┌────────

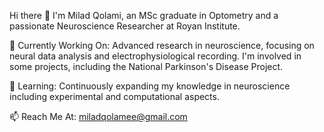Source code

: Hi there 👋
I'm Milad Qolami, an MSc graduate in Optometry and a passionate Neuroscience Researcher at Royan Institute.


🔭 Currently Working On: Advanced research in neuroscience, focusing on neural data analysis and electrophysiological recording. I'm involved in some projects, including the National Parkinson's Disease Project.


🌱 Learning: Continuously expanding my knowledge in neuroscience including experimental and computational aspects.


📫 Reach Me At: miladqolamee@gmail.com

└────────
┌────────

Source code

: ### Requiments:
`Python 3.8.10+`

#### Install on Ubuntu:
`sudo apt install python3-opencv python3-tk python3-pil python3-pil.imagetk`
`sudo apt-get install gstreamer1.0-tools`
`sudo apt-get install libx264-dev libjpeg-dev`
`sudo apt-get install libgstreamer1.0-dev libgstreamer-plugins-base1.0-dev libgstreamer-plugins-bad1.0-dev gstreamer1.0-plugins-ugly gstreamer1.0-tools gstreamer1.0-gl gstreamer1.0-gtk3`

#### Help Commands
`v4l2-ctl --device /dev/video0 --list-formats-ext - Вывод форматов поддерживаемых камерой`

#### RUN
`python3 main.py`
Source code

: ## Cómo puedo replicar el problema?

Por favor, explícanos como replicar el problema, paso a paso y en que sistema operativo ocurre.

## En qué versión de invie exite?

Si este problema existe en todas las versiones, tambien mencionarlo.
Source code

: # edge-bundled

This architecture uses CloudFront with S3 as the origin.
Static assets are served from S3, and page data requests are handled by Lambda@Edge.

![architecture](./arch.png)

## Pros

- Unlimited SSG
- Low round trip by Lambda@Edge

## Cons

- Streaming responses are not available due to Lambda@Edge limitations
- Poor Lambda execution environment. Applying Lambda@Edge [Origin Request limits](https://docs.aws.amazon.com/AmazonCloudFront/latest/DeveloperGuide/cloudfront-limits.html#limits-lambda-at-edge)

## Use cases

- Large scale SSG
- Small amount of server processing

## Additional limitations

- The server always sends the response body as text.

└────────

*PROMPT*.
Transcribe each line of the data above, unaltered, from the one where "Static assets are" appears to the one where "- Streaming responses" appears, inclusive of both.

*EXERCISE RESULT*.
Static assets are served from S3, and page data requests are handled by Lambda@Edge.

![architecture](./arch.png)

## Pros

- Unlimited SSG
- Low round trip by Lambda@Edge

## Cons

- Streaming responses are not available due to Lambda@Edge limitations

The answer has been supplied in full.